In the poem, two Maine landowners perform their spring ritual of reinforcing a rock wall that keeps separate his land from his land. Whether it is nature, the magic of elves, a burrowing animal, or a thoughtless hunter that tear down the wall matters not. “Good fences make good neighbors” is the belief of one neighbor while the other wonders if that is true.

Before I built a wall I’d ask to know
What I was walling in or walling out,
And to whom I was like to give offence.
(Robert Frost, “The Mending Wall”)

When I first wrote about this poem in some grade school or junior high English class, I sided with the neighbor who believed a wall was a sign of respect, a reminder of what was not one’s own, a sign of good manners.

Now, I am older or simply old—a final label—yet still on the life side of the wall between here and whatever comes next–the unknown, the intangible—I am here within the laws of nature.

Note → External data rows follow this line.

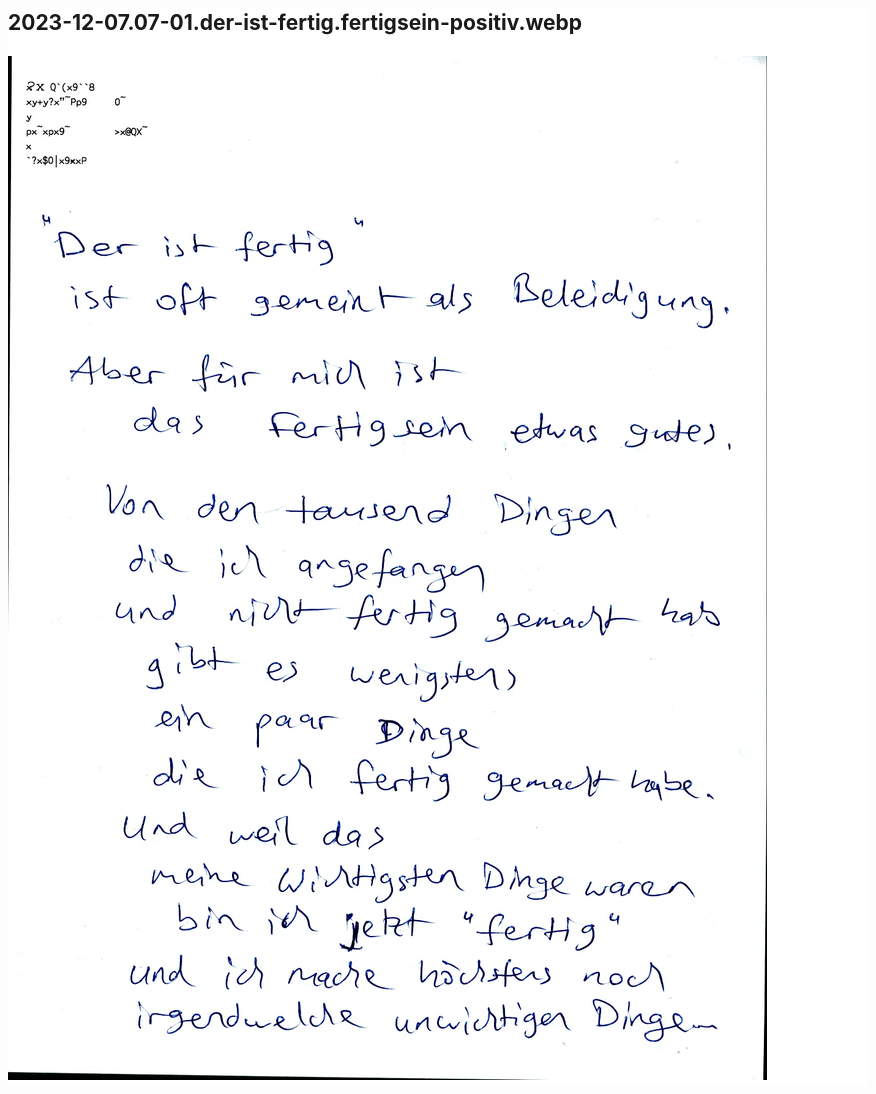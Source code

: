 ## 2023-12-07.07-01.der-ist-fertig.fertigsein-positiv.webp

<blockquote>




</blockquote>

![](img/2023-12/2023-12-07.07-01.der-ist-fertig.fertigsein-positiv.webp)
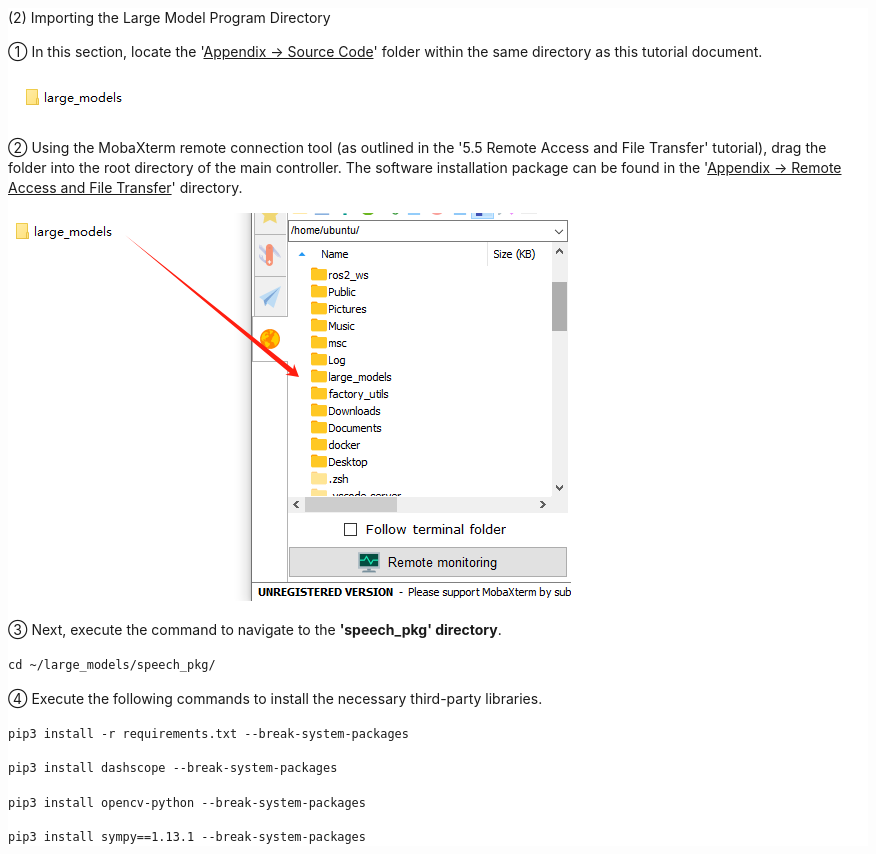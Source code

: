 (2) Importing the Large Model Program Directory

① In this section, locate the '[Appendix -\> Source Code](resources_download.md)' folder within the same directory as this tutorial document.

<img class="common_img" src="../_static/media/chapter_11/section_2.1/03/image4.png"  />

② Using the MobaXterm remote connection tool (as outlined in the '5.5 Remote Access and File Transfer' tutorial), drag the folder into the root directory of the main controller. The software installation package can be found in the '[Appendix -\> Remote Access and File Transfer](resources_download.md)' directory.

<img class="common_img" src="../_static/media/chapter_11/section_2.1/03/image5.png"  />

③ Next, execute the command to navigate to the **'speech_pkg' directory**.

```
cd ~/large_models/speech_pkg/
```

④ Execute the following commands to install the necessary third-party libraries.

```
pip3 install -r requirements.txt --break-system-packages
```

```
pip3 install dashscope --break-system-packages
```

```
pip3 install opencv-python --break-system-packages
```

```
pip3 install sympy==1.13.1 --break-system-packages
```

He is all pine and I am apple orchard.
My apple trees will never get across
And eat the cones under his pines, I tell him.
He only says, ‘Good fences make good neighbours.’
(Frost, “The Mending Wall”)

In my later years, I re-consider what makes good neighbors. It is not good fences or any walling in of loss or walling out of life. It is good manners, a respect for life as it renews on terms not for us to understand immediately but ultimately for us to accept.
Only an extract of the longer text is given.